### Data records ###

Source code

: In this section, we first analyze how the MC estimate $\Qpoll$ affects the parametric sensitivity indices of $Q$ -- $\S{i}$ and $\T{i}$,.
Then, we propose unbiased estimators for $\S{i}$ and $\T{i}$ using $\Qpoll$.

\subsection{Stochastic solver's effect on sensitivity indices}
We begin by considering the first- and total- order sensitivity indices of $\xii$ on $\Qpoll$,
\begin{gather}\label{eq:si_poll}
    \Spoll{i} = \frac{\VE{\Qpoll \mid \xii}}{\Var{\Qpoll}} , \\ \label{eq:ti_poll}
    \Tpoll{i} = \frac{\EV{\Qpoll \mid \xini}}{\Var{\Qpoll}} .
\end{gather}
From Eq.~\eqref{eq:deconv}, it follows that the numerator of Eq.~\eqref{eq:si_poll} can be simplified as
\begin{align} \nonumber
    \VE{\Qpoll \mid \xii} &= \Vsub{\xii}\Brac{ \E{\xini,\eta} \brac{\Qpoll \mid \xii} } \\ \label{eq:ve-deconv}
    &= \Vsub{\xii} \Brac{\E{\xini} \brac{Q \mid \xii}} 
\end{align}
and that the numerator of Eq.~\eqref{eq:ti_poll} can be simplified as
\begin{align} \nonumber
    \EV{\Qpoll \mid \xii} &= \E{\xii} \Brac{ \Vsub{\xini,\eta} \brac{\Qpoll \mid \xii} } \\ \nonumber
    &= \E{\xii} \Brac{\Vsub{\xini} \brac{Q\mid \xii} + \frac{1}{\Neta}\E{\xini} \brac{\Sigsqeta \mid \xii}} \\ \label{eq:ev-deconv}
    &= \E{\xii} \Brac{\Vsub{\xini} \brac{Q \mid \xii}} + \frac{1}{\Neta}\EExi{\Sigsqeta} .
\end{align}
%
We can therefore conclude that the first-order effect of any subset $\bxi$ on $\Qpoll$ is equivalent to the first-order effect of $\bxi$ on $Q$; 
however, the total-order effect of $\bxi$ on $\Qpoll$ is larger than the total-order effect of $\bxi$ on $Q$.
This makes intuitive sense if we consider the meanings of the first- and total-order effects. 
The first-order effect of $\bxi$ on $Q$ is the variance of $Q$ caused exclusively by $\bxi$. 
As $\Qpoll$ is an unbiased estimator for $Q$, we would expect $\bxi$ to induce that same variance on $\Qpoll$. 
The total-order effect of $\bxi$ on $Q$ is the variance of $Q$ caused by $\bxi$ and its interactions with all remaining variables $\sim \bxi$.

###

*Brief:* From the line containing "As $\Qpoll$ is" to the final line of the entries, print every line exactly and nothing else.

*Reply to the exercise:*
As $\Qpoll$ is an unbiased estimator for $Q$, we would expect $\bxi$ to induce that same variance on $\Qpoll$. 
The total-order effect of $\bxi$ on $Q$ is the variance of $Q$ caused by $\bxi$ and its interactions with all remaining variables $\sim \bxi$.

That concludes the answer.